§ TASK GOAL
Every record below should be transcribed exactly. Omit the images.

(Collection entries)
• • •

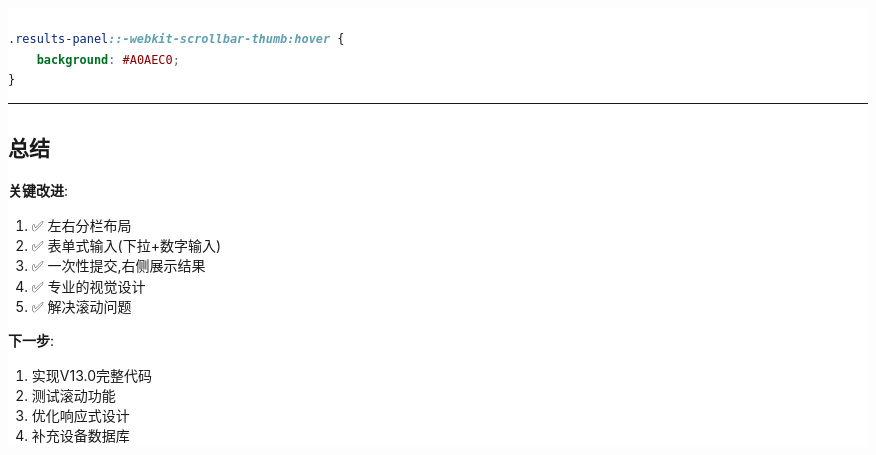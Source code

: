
 ```css

.results-panel::-webkit-scrollbar-thumb:hover {
    background: #A0AEC0;
}
```

---

## 总结

**关键改进**:
1. ✅ 左右分栏布局
2. ✅ 表单式输入(下拉+数字输入)
3. ✅ 一次性提交,右侧展示结果
4. ✅ 专业的视觉设计
5. ✅ 解决滚动问题

**下一步**:
1. 实现V13.0完整代码
2. 测试滚动功能
3. 优化响应式设计
4. 补充设备数据库

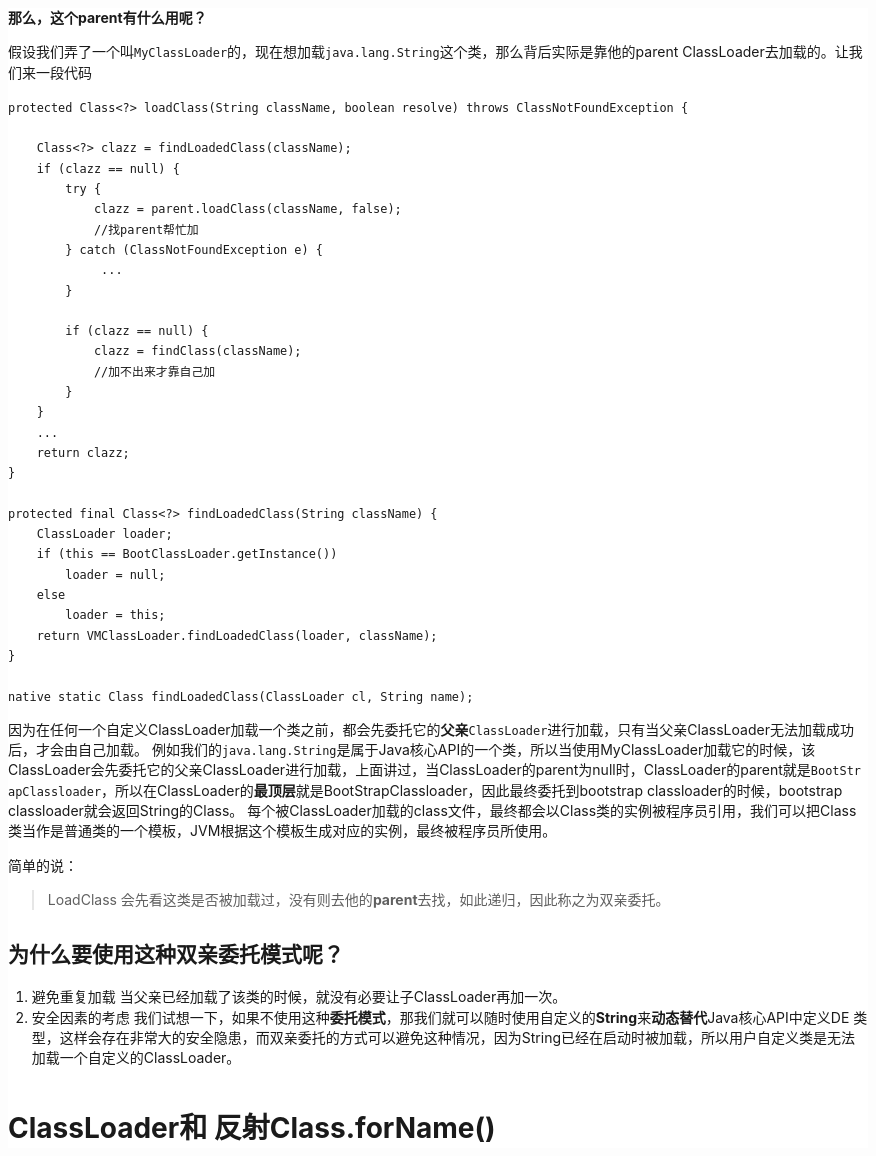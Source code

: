 **那么，这个parent有什么用呢？** 

假设我们弄了一个叫`MyClassLoader`的，现在想加载`java.lang.String`这个类，那么背后实际是靠他的parent ClassLoader去加载的。让我们来一段代码 

	protected Class<?> loadClass(String className, boolean resolve) throws ClassNotFoundException {
	
	    Class<?> clazz = findLoadedClass(className);	 
	    if (clazz == null) {
	        try {
	            clazz = parent.loadClass(className, false);
	            //找parent帮忙加
	        } catch (ClassNotFoundException e) {
				 ...
	        }
	        	 
	        if (clazz == null) {
	            clazz = findClass(className);
	            //加不出来才靠自己加
	        }
	    }
	    ...	 
	    return clazz;
	}

	protected final Class<?> findLoadedClass(String className) {
        ClassLoader loader;
        if (this == BootClassLoader.getInstance())
            loader = null;
        else
            loader = this;
        return VMClassLoader.findLoadedClass(loader, className);
    }
    
    native static Class findLoadedClass(ClassLoader cl, String name);
    
因为在任何一个自定义ClassLoader加载一个类之前，都会先委托它的**父亲**`ClassLoader`进行加载，只有当父亲ClassLoader无法加载成功后，才会由自己加载。 例如我们的`java.lang.String`是属于Java核心API的一个类，所以当使用MyClassLoader加载它的时候，该ClassLoader会先委托它的父亲ClassLoader进行加载，上面讲过，当ClassLoader的parent为null时，ClassLoader的parent就是`BootStrapClassloader`，所以在ClassLoader的**最顶层**就是BootStrapClassloader，因此最终委托到bootstrap classloader的时候，bootstrap classloader就会返回String的Class。
每个被ClassLoader加载的class文件，最终都会以Class类的实例被程序员引用，我们可以把Class类当作是普通类的一个模板，JVM根据这个模板生成对应的实例，最终被程序员所使用。  
 
简单的说：    

> LoadClass 会先看这类是否被加载过，没有则去他的**parent**去找，如此递归，因此称之为双亲委托。


## 为什么要使用这种双亲委托模式呢？ 

1. 避免重复加载
当父亲已经加载了该类的时候，就没有必要让子ClassLoader再加一次。 
2. 安全因素的考虑
 我们试想一下，如果不使用这种**委托模式**，那我们就可以随时使用自定义的**String**来**动态替代**Java核心API中定义DE 类型，这样会存在非常大的安全隐患，而双亲委托的方式可以避免这种情况，因为String已经在启动时被加载，所以用户自定义类是无法加载一个自定义的ClassLoader。 

# ClassLoader和 反射Class.forName()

• • •

§ ANSWER BOX
Source code

:
 ```css

.results-panel::-webkit-scrollbar-thumb:hover {
    background: #A0AEC0;
}
```

---

## 总结

**关键改进**:
1. ✅ 左右分栏布局
2. ✅ 表单式输入(下拉+数字输入)
3. ✅ 一次性提交,右侧展示结果
4. ✅ 专业的视觉设计
5. ✅ 解决滚动问题

**下一步**:
1. 实现V13.0完整代码
2. 测试滚动功能
3. 优化响应式设计
4. 补充设备数据库

Source code

: **那么，这个parent有什么用呢？** 

假设我们弄了一个叫`MyClassLoader`的，现在想加载`java.lang.String`这个类，那么背后实际是靠他的parent ClassLoader去加载的。让我们来一段代码 

	protected Class<?> loadClass(String className, boolean resolve) throws ClassNotFoundException {
	
	    Class<?> clazz = findLoadedClass(className);	 
	    if (clazz == null) {
	        try {
	            clazz = parent.loadClass(className, false);
	            //找parent帮忙加
	        } catch (ClassNotFoundException e) {
				 ...
	        }
	        	 
	        if (clazz == null) {
	            clazz = findClass(className);
	            //加不出来才靠自己加
	        }
	    }
	    ...	 
	    return clazz;
	}

	protected final Class<?> findLoadedClass(String className) {
        ClassLoader loader;
        if (this == BootClassLoader.getInstance())
            loader = null;
        else
            loader = this;
        return VMClassLoader.findLoadedClass(loader, className);
    }
    
    native static Class findLoadedClass(ClassLoader cl, String name);
    
因为在任何一个自定义ClassLoader加载一个类之前，都会先委托它的**父亲**`ClassLoader`进行加载，只有当父亲ClassLoader无法加载成功后，才会由自己加载。 例如我们的`java.lang.String`是属于Java核心API的一个类，所以当使用MyClassLoader加载它的时候，该ClassLoader会先委托它的父亲ClassLoader进行加载，上面讲过，当ClassLoader的parent为null时，ClassLoader的parent就是`BootStrapClassloader`，所以在ClassLoader的**最顶层**就是BootStrapClassloader，因此最终委托到bootstrap classloader的时候，bootstrap classloader就会返回String的Class。
每个被ClassLoader加载的class文件，最终都会以Class类的实例被程序员引用，我们可以把Class类当作是普通类的一个模板，JVM根据这个模板生成对应的实例，最终被程序员所使用。  
 
简单的说：    

> LoadClass 会先看这类是否被加载过，没有则去他的**parent**去找，如此递归，因此称之为双亲委托。


## 为什么要使用这种双亲委托模式呢？ 

1. 避免重复加载
当父亲已经加载了该类的时候，就没有必要让子ClassLoader再加一次。 
2. 安全因素的考虑
 我们试想一下，如果不使用这种**委托模式**，那我们就可以随时使用自定义的**String**来**动态替代**Java核心API中定义DE 类型，这样会存在非常大的安全隐患，而双亲委托的方式可以避免这种情况，因为String已经在启动时被加载，所以用户自定义类是无法加载一个自定义的ClassLoader。 

# ClassLoader和 反射Class.forName()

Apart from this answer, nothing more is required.